The method described in the paper does some optimizations to try and find the closest intersection between two rays. In Mortier, the tesselations are built face by face so we just have to find the intersection between two pairs of rays belonging to adjacent sides. The method produce a tiling with “interior” tiles, which are produced with the intersection of the rays and “exterior” tiles which are the negative of those tiles.

There is quite a lot of parameters that we can mess with in order to obtain different results. The first, and maybe the most obvious one is to parametrize the $\theta$ angle from which rays are shot. We can assign a value of $\theta$ based on the coordinates of the origin points to smoothly transition between different tesselations.

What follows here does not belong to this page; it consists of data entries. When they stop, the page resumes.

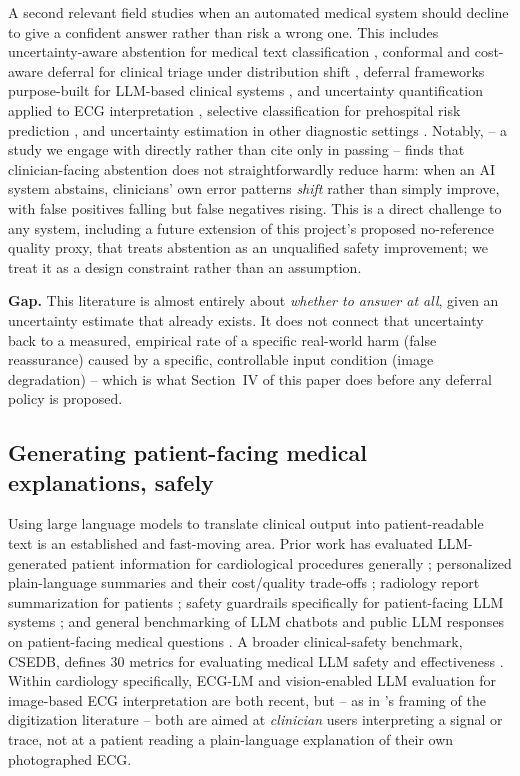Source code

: \documentclass[conference]{IEEEtran}
\begin{document}
A second relevant field studies when an automated medical system should decline to
give a confident answer rather than risk a wrong one. This includes uncertainty-aware
abstention for medical text classification \cite{ref23}, conformal and cost-aware
deferral for clinical triage under distribution shift \cite{ref24,ref27}, deferral
frameworks purpose-built for LLM-based clinical systems \cite{ref25}, and
uncertainty quantification applied to ECG
interpretation \cite{ref30,ref31}, selective classification for prehospital risk
prediction \cite{ref32}, and uncertainty estimation in other diagnostic
settings \cite{ref28,ref29}. Notably, \cite{ref26} -- a study
we engage with directly rather than cite only in passing -- finds that
clinician-facing abstention does not straightforwardly reduce harm: when an AI system
abstains, clinicians' own error patterns \emph{shift} rather than simply improve,
with false positives falling but false negatives rising. This is a direct challenge
to any system, including a future extension of this project's proposed no-reference
quality proxy, that treats abstention as an unqualified safety improvement; we treat
it as a design constraint rather than an assumption.

\textbf{Gap.} This literature is almost entirely about \emph{whether to answer at
all}, given an uncertainty estimate that already exists. It does not connect that
uncertainty back to a measured, empirical rate of a specific real-world harm (false
reassurance) caused by a specific, controllable input condition (image degradation)
-- which is what Section~IV of this paper does before any deferral policy is
proposed.

\subsection{Generating patient-facing medical explanations, safely}

Using large language models to translate clinical output into patient-readable text
is an established and fast-moving area. Prior work has evaluated LLM-generated
patient information for cardiological procedures generally \cite{ref33}; personalized
plain-language summaries and their cost/quality trade-offs \cite{ref34}; radiology
report summarization for patients \cite{ref38}; safety guardrails specifically for
patient-facing LLM systems \cite{ref39}; and general benchmarking of LLM chatbots and
public LLM responses on patient-facing medical
questions \cite{ref40,ref41,ref42,ref43}. A broader clinical-safety benchmark, CSEDB,
defines 30 metrics for evaluating medical LLM safety and effectiveness \cite{ref35}.
Within cardiology specifically, ECG-LM \cite{ref36} and vision-enabled LLM evaluation
for image-based ECG interpretation \cite{ref37} are both recent, but -- as
in \cite{ref2}'s framing of the digitization literature -- both are aimed at
\emph{clinician} users interpreting a signal or trace, not at a patient reading a
plain-language explanation of their own photographed ECG.
\end{document}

In the figure below, I use a Simplex Noise to modify the value of $\theta$.

We can also add some assymetry to the rays, by using two different values of $\theta$. Instead of using the mid point for the launch sites, we can use two different position, placed at different intervals on the sides.

This gives pretty interesting results.

We can also add decorations to the tiling obtained, akin to some “laces” that go over or under each other.

Of course those can all be combined to create even weirder and interesting results. Here I color the interior tiles using the “autumn” colormap.

This technique can be applied to all sorts of tilings. Applied on aperiodic tiling, such as the P2 Penrose Tiling, it produces a new tiling with 9 tiles. The number of tiling produced by the PiC technique is equal to the number of tiles in the initial tesselation and the number of vertex figures.

The produced tiling is probably aperiodic, although I have not checked it seriously. This technique might be able to generate an infinite family of aperiodic tiling starting from an aperiodic tiling.